As a child, did you want to be an artist? Who or what were some of your earliest influences? Do you remember the first thing you created?

I never dreamed of being an artist because as a child of immigrants, that wasn’t in the realm of possibility. My parents regularly emphasized the importance of acquiring a high-paying job and that art could be a hobby.

That said, I have always been creative, whether in fashion (once I wore an onion bag on my head as a hat), or in school projects. When we had to submit papers in elementary school, I often included an audio component on cassette with me reading the text. One of my fondest creations is a poetry anthology I wrote in junior high called Diary of a Mad Man, featuring emo-titled entries (i.e. “Erratic Day 1: Possession”, “Erratic Day 2: Obsession”, etc.)

My earliest inspirations were Madonna, Tori Amos, Sheryl Crow and R.E.M.

You multi-media project What I LOVE About Being QUEER is masterful, in both concept and execution, featuring a diverse and compelling range of queer stories. What was your inspiration for the project, and how did it come together?
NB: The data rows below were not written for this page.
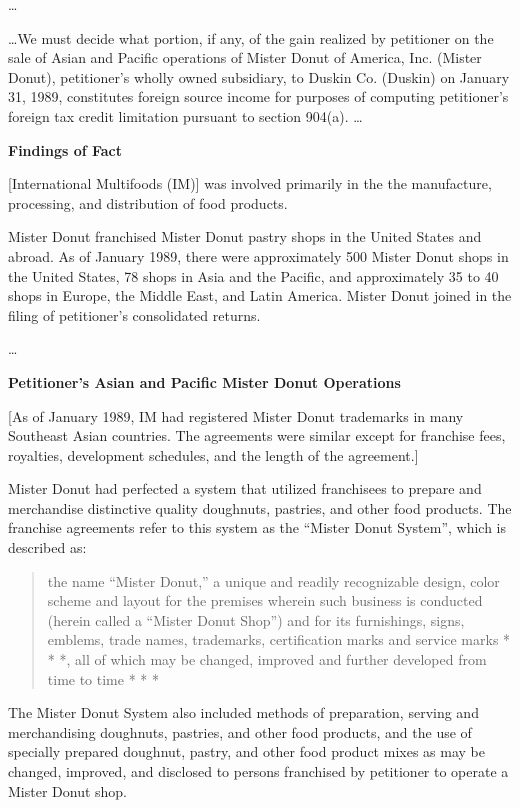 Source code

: \begin{select}
\ldots 

\ldots We must decide what portion, if any, of the gain realized by petitioner on the sale of Asian and Pacific operations of Mister Donut of America, Inc. (Mister Donut), petitioner's wholly owned subsidiary, to Duskin Co. (Duskin) on January 31, 1989,
constitutes foreign source income for purposes of computing petitioner's foreign tax credit limitation pursuant to section
904(a). \ldots

\begin{center} \textbf{Findings of Fact}
\end{center}
[International Multifoods (IM)] was involved primarily in the  the manufacture, processing, and distribution of food products.

Mister Donut franchised Mister Donut pastry shops in the United States and abroad. As of January 1989, there were
approximately 500 Mister Donut shops in the United States, 78 shops in Asia and the Pacific, and approximately 35 to 40
shops in Europe, the Middle East, and Latin America. Mister Donut joined in the filing of petitioner's consolidated returns.

\ldots
\begin{center} \textbf{Petitioner's Asian and Pacific Mister Donut Operations}
\end{center}
[As of January 1989, IM had registered Mister Donut trademarks in many Southeast Asian countries.  The agreements were similar except for franchise fees, royalties, development schedules, and the length of the agreement.]

Mister Donut had perfected a system that utilized franchisees to prepare and merchandise distinctive quality 
doughnuts, pastries, and other food products. The franchise agreements refer to this system as the ``Mister Donut System'',
which is described as:
\begin{quote} the name ``Mister Donut,'' a unique and readily recognizable design, color scheme and layout for the premises wherein such business is conducted (herein called a ``Mister Donut Shop'') and for its furnishings, signs,
emblems, trade names, trademarks, certification marks and service marks * * *, all of which may be changed,
improved and further developed from time to time * * *
\end{quote}
The Mister Donut System also included methods of preparation, serving and merchandising doughnuts, pastries, and
other food products, and the use of specially prepared doughnut, pastry, and other food product mixes as may be changed,
improved, and disclosed to persons franchised by petitioner to operate a Mister Donut shop.


\end{select}
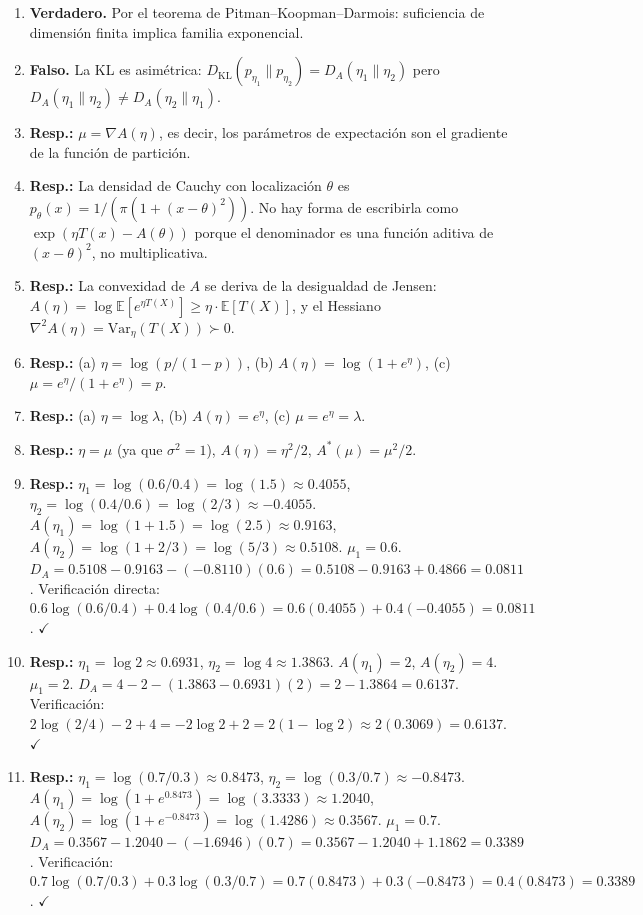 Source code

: \begin{enumerate}
	\item \textbf{Verdadero.} Por el teorema de Pitman--Koopman--Darmois: suficiencia de dimensión finita implica familia exponencial.
	\item \textbf{Falso.} La KL es asimétrica: $D_{\mathrm{KL}}(p_{\eta_1} \| p_{\eta_2}) = D_A(\eta_1 \| \eta_2)$ pero $D_A(\eta_1 \| \eta_2) \ne D_A(\eta_2 \| \eta_1)$.
	\item \textbf{Resp.:} $\mu = \nabla A(\eta)$, es decir, los parámetros de expectación son el gradiente de la función de partición.
	\item \textbf{Resp.:} La densidad de Cauchy con localización $\theta$ es $p_\theta(x) = 1/(\pi(1+(x-\theta)^2))$.  No hay forma de escribirla como $\exp(\eta T(x) - A(\theta))$ porque el denominador es una función aditiva de $(x-\theta)^2$, no multiplicativa.
	\item \textbf{Resp.:} La convexidad de $A$ se deriva de la desigualdad de Jensen: $A(\eta) = \log\mathbb{E}[e^{\eta T(X)}] \ge \eta \cdot \mathbb{E}[T(X)]$, y el Hessiano $\nabla^2 A(\eta) = \mathrm{Var}_\eta(T(X)) \succ 0$.
	\item \textbf{Resp.:} (a) $\eta = \log(p/(1-p))$, (b) $A(\eta) = \log(1+e^\eta)$, (c) $\mu = e^\eta/(1+e^\eta) = p$.
	\item \textbf{Resp.:} (a) $\eta = \log\lambda$, (b) $A(\eta) = e^\eta$, (c) $\mu = e^\eta = \lambda$.
	\item \textbf{Resp.:} $\eta = \mu$ (ya que $\sigma^2 = 1$), $A(\eta) = \eta^2/2$, $A^*(\mu) = \mu^2/2$.
	\item \textbf{Resp.:} $\eta_1 = \log(0.6/0.4) = \log(1.5) \approx 0.4055$, $\eta_2 = \log(0.4/0.6) = \log(2/3) \approx -0.4055$.  $A(\eta_1) = \log(1+1.5) = \log(2.5) \approx 0.9163$, $A(\eta_2) = \log(1+2/3) = \log(5/3) \approx 0.5108$.  $\mu_1 = 0.6$.  $D_A = 0.5108 - 0.9163 - (-0.8110)(0.6) = 0.5108 - 0.9163 + 0.4866 = 0.0811$.  Verificación directa: $0.6\log(0.6/0.4) + 0.4\log(0.4/0.6) = 0.6(0.4055) + 0.4(-0.4055) = 0.0811$.  $\checkmark$
	\item \textbf{Resp.:} $\eta_1 = \log 2 \approx 0.6931$, $\eta_2 = \log 4 \approx 1.3863$.  $A(\eta_1) = 2$, $A(\eta_2) = 4$.  $\mu_1 = 2$.  $D_A = 4 - 2 - (1.3863 - 0.6931)(2) = 2 - 1.3864 = 0.6137$.  Verificación: $2\log(2/4) - 2 + 4 = -2\log 2 + 2 = 2(1 - \log 2) \approx 2(0.3069) = 0.6137$.  $\checkmark$
	\item \textbf{Resp.:} $\eta_1 = \log(0.7/0.3) \approx 0.8473$, $\eta_2 = \log(0.3/0.7) \approx -0.8473$.  $A(\eta_1) = \log(1+e^{0.8473}) = \log(3.3333) \approx 1.2040$, $A(\eta_2) = \log(1+e^{-0.8473}) = \log(1.4286) \approx 0.3567$.  $\mu_1 = 0.7$.  $D_A = 0.3567 - 1.2040 - (-1.6946)(0.7) = 0.3567 - 1.2040 + 1.1862 = 0.3389$.  Verificación: $0.7\log(0.7/0.3) + 0.3\log(0.3/0.7) = 0.7(0.8473) + 0.3(-0.8473) = 0.4(0.8473) = 0.3389$.  $\checkmark$

\end{enumerate}
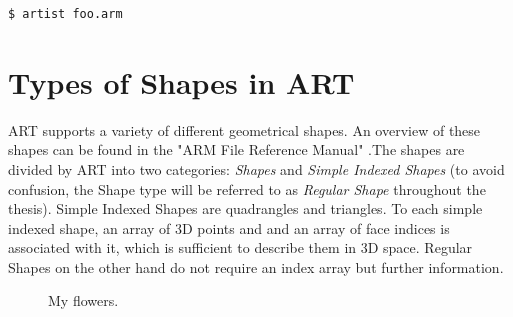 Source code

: \begin{lstlisting}[language=bash]
$ artist foo.arm
\end{lstlisting}


\section{Types of Shapes in ART}

ART supports a variety of different geometrical shapes. An overview of these shapes can be found in the "ARM File Reference Manual" \cite{artreferencemanual}.The shapes are divided by ART into two categories: \emph{Shapes} and \emph{Simple Indexed Shapes} (to avoid confusion, the Shape type will be referred to as \emph{Regular Shape} throughout the thesis). Simple Indexed Shapes are quadrangles and triangles. To each simple indexed shape, an array of 3D points and and an array of face indices is associated with it, which is sufficient to describe them in 3D space. 
Regular Shapes on the other hand do not require an index array but further information. 

\begin{figure}[!tbp]
	\centering
	\hfill
	\caption{My flowers.}
\end{figure}



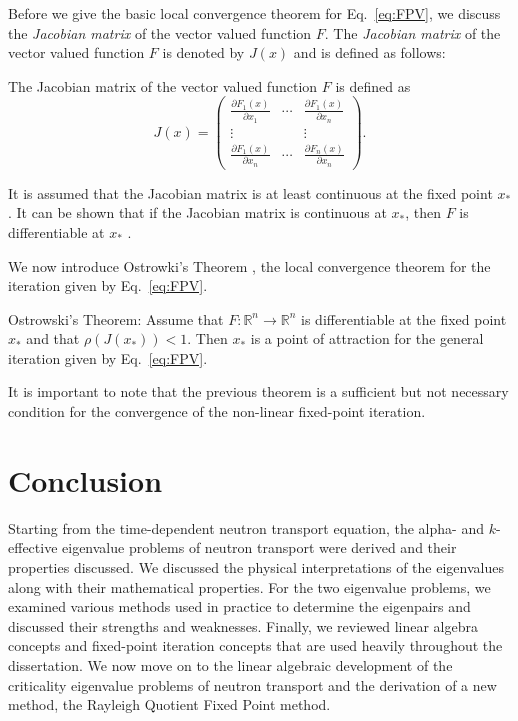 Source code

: Before we give the basic local convergence theorem for Eq.~\ref{eq:FPV}, we discuss the \textit{Jacobian matrix} of the vector valued function $F$. The \textit{Jacobian matrix} of the vector valued function $F$ is denoted by $J(x)$ and is defined as follows:

\begin{definition}
	The Jacobian matrix of the vector valued function $F$ is defined as
	\begin{equation}
		J(x) = \begin{pmatrix}
					\frac{\partial F_{1}(x)}{\partial x_{1}} & \cdots & 	\frac{\partial F_{1}(x)}{\partial x_{n}} \\
					\vdots & & \vdots \\
					\frac{\partial F_{1}(x)}{\partial x_{n}} & \cdots & 	\frac{\partial F_{n}(x)}{\partial x_{n}}
			      \end{pmatrix}.
	\end{equation}
\end{definition}
It is assumed that the Jacobian matrix is at least continuous at the fixed point $x_{*}$. It can be shown that if the Jacobian matrix is continuous at $x_{*}$, then $F$ is differentiable at $x_{*}$ \cite{ortega_numerical_1990}.

We now introduce Ostrowki's Theorem \cite{ostrowski_solution_2016}, the local convergence theorem for the iteration given by Eq.~\ref{eq:FPV}.

\begin{theorem}{Ostrowski's Theorem:}
	Assume that $F: \mathbb{R}^{n} \rightarrow \mathbb{R}^{n}$ is differentiable at the fixed point $x_{*}$ and that $\rho(J(x_{*})) < 1$. Then $x_{*}$ is a point of attraction for the general iteration given by Eq.~\ref{eq:FPV}.
\end{theorem}

It is important to note that the previous theorem is a sufficient but not necessary condition for the convergence of the non-linear fixed-point iteration.

\section{Conclusion} 

Starting from the time-dependent neutron transport equation, the alpha- and $k$-effective eigenvalue problems of neutron transport were derived and their properties discussed. We discussed the physical interpretations of the eigenvalues along with their mathematical properties. For the two eigenvalue problems, we examined various methods used in practice to determine the eigenpairs and discussed their strengths and weaknesses. Finally, we reviewed linear algebra concepts and fixed-point iteration concepts that are used heavily throughout the dissertation. We now move on to the linear algebraic development of the criticality eigenvalue problems of neutron transport and the derivation of a new method, the Rayleigh Quotient Fixed Point method.

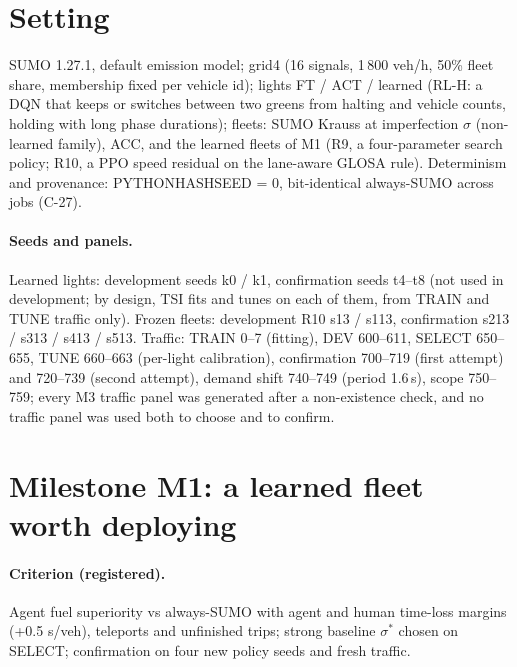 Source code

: \documentclass[11pt]{article}
\begin{document}
\section{Setting}
SUMO 1.27.1, default emission model; grid4 (16 signals, 1\,800 veh/h, 50\% fleet share, membership fixed per vehicle id); lights FT / ACT / learned (RL-H: a DQN that
keeps or switches between two greens from halting and vehicle counts, holding with long phase durations); fleets: SUMO Krauss at
imperfection $\sigma$ (non-learned family), ACC, and the learned fleets of M1 (R9, a four-parameter search policy; R10, a PPO speed
residual on the lane-aware GLOSA rule). Determinism and provenance: PYTHONHASHSEED = 0, bit-identical always-SUMO across jobs (C-27).
\paragraph{Seeds and panels.} Learned lights: development seeds k0 / k1, confirmation seeds t4--t8 (not used in development; by design, TSI fits
and tunes on each of them, from TRAIN and TUNE traffic only).
Frozen fleets: development R10 s13 / s113, confirmation s213 / s313 / s413 / s513. Traffic: TRAIN 0--7 (fitting), DEV 600--611, SELECT
650--655, TUNE 660--663 (per-light calibration), confirmation 700--719 (first attempt) and 720--739 (second attempt), demand shift
740--749 (period 1.6\,s), scope 750--759; every M3 traffic panel was generated after a non-existence check, and no traffic panel was used both
to choose and to confirm.

\section{Milestone M1: a learned fleet worth deploying}
\paragraph{Criterion (registered).} Agent fuel superiority vs always-SUMO with agent and human time-loss margins (+0.5 s/veh),
teleports and unfinished trips; strong baseline $\sigma^*$ chosen on SELECT; confirmation on four new policy seeds and fresh traffic.
\end{document}
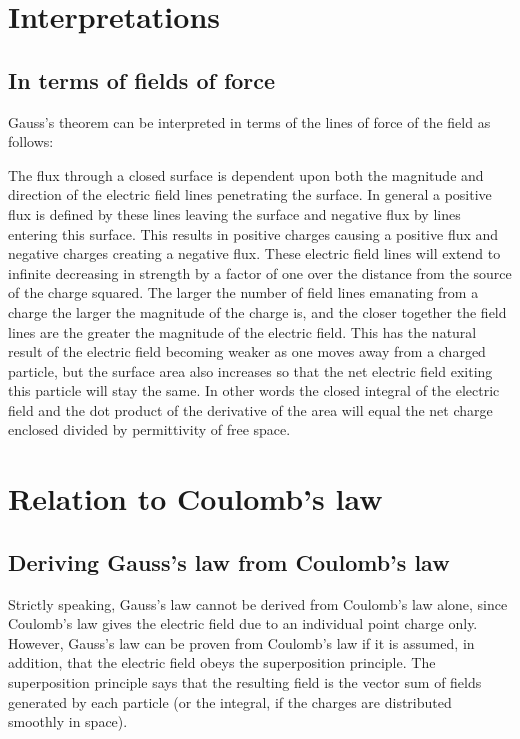 \documentclass[a4paper]{article}
\begin{document}
\section{Interpretations}
\subsection{In terms of fields of force}
Gauss's theorem can be interpreted in terms of the lines of force of the field as follows:

The flux through a closed surface is dependent upon both the magnitude and direction of the electric field lines penetrating the surface. In general a positive flux is defined by these lines leaving the surface and negative flux by lines entering this surface. This results in positive charges causing a positive flux and negative charges creating a negative flux. These electric field lines will extend to infinite decreasing in strength by a factor of one over the distance from the source of the charge squared. The larger the number of field lines emanating from a charge the larger the magnitude of the charge is, and the closer together the field lines are the greater the magnitude of the electric field. This has the natural result of the electric field becoming weaker as one moves away from a charged particle, but the surface area also increases so that the net electric field exiting this particle will stay the same. In other words the closed integral of the electric field and the dot product of the derivative of the area will equal the net charge enclosed divided by permittivity of free space. 

\section{Relation to Coulomb's law}
\subsection{Deriving Gauss's law from Coulomb's law}
Strictly speaking, Gauss's law cannot be derived from Coulomb's law alone, since Coulomb's law gives the electric field due to an individual point charge only. However, Gauss's law can be proven from Coulomb's law if it is assumed, in addition, that the electric field obeys the superposition principle. The superposition principle says that the resulting field is the vector sum of fields generated by each particle (or the integral, if the charges are distributed smoothly in space). 
\end{document}

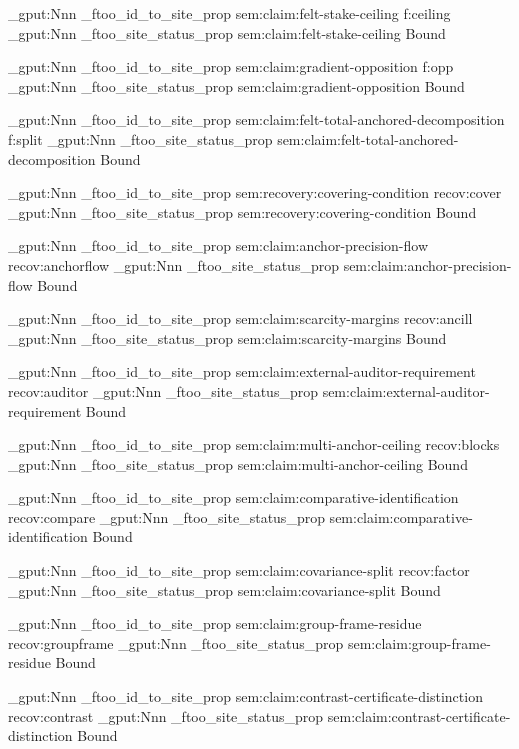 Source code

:\prop_gput:Nnn \g_ftoo_id_to_site_prop { sem:claim:felt-stake-ceiling } { f:ceiling }
\prop_gput:Nnn \g_ftoo_site_status_prop { sem:claim:felt-stake-ceiling } { Bound }

\prop_gput:Nnn \g_ftoo_id_to_site_prop { sem:claim:gradient-opposition } { f:opp }
\prop_gput:Nnn \g_ftoo_site_status_prop { sem:claim:gradient-opposition } { Bound }

\prop_gput:Nnn \g_ftoo_id_to_site_prop { sem:claim:felt-total-anchored-decomposition } { f:split }
\prop_gput:Nnn \g_ftoo_site_status_prop { sem:claim:felt-total-anchored-decomposition } { Bound }

\prop_gput:Nnn \g_ftoo_id_to_site_prop { sem:recovery:covering-condition } { recov:cover }
\prop_gput:Nnn \g_ftoo_site_status_prop { sem:recovery:covering-condition } { Bound }

\prop_gput:Nnn \g_ftoo_id_to_site_prop { sem:claim:anchor-precision-flow } { recov:anchorflow }
\prop_gput:Nnn \g_ftoo_site_status_prop { sem:claim:anchor-precision-flow } { Bound }

\prop_gput:Nnn \g_ftoo_id_to_site_prop { sem:claim:scarcity-margins } { recov:ancill }
\prop_gput:Nnn \g_ftoo_site_status_prop { sem:claim:scarcity-margins } { Bound }

\prop_gput:Nnn \g_ftoo_id_to_site_prop { sem:claim:external-auditor-requirement } { recov:auditor }
\prop_gput:Nnn \g_ftoo_site_status_prop { sem:claim:external-auditor-requirement } { Bound }

\prop_gput:Nnn \g_ftoo_id_to_site_prop { sem:claim:multi-anchor-ceiling } { recov:blocks }
\prop_gput:Nnn \g_ftoo_site_status_prop { sem:claim:multi-anchor-ceiling } { Bound }

\prop_gput:Nnn \g_ftoo_id_to_site_prop { sem:claim:comparative-identification } { recov:compare }
\prop_gput:Nnn \g_ftoo_site_status_prop { sem:claim:comparative-identification } { Bound }

\prop_gput:Nnn \g_ftoo_id_to_site_prop { sem:claim:covariance-split } { recov:factor }
\prop_gput:Nnn \g_ftoo_site_status_prop { sem:claim:covariance-split } { Bound }

\prop_gput:Nnn \g_ftoo_id_to_site_prop { sem:claim:group-frame-residue } { recov:groupframe }
\prop_gput:Nnn \g_ftoo_site_status_prop { sem:claim:group-frame-residue } { Bound }

\prop_gput:Nnn \g_ftoo_id_to_site_prop { sem:claim:contrast-certificate-distinction } { recov:contrast }
\prop_gput:Nnn \g_ftoo_site_status_prop { sem:claim:contrast-certificate-distinction } { Bound }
Thank you. I wanted to create a project that celebrated queerness, that explicitly positioned the words love and queer side by side, because for many of us, this hasn’t been imaginable. I also frequently engage with queer and trans youth in my work as the Positive Space Coordinator at George Brown College (and was then also the Pink Ink Facilitator at Supporting Our Youth) who often disclose how much they are struggling with who they are. My hope was that this project would provide alternative perspectives regarding queerness for youth to consider and perhaps even be comforted by.

The project started out as a short film featuring thirty-four, mostly Toronto-based queers. Since then it has expanded into a tumblr site, where anyone can participate in the project, and most recently a book.

What were the most moving parts of undertaking the project for you? Any story or stories that stand out in particular?

Discussing any form of self-love can be challenging, but to put into words why you love a part of yourself that has elicited hate requires a great vulnerability. It is this vulnerability and honesty that has moved me the most throughout this project.

In a recent issue of Plenitude, Lukas Bhandar wrote a moving piece about how your work (in particular, your video Seeking Single White Male and your book God Loves Hair) had a big impact on his own identity and feelings of self-acceptance as a young queer man. In what ways, if any, do you see yourself as a role model?

I am honoured by the idea of being a role model (and was honoured by Lukas’s piece), especially because I didn’t have any queer/brown role models growing up. This is why it has been so important for me to be making art that reflects a non-white, non-hetero experience.

What’s on your plate now, Vivek? What can we expect in the months ahead?

My debut novel, She of the Mountains, will be published by Arsenal Pulp Press this fall. I will be embarking on three book tours to promote the novel as well as the US release of my first book, God Loves Hair.

Looking forward to it. Thanks for taking the time out to answer a few questions.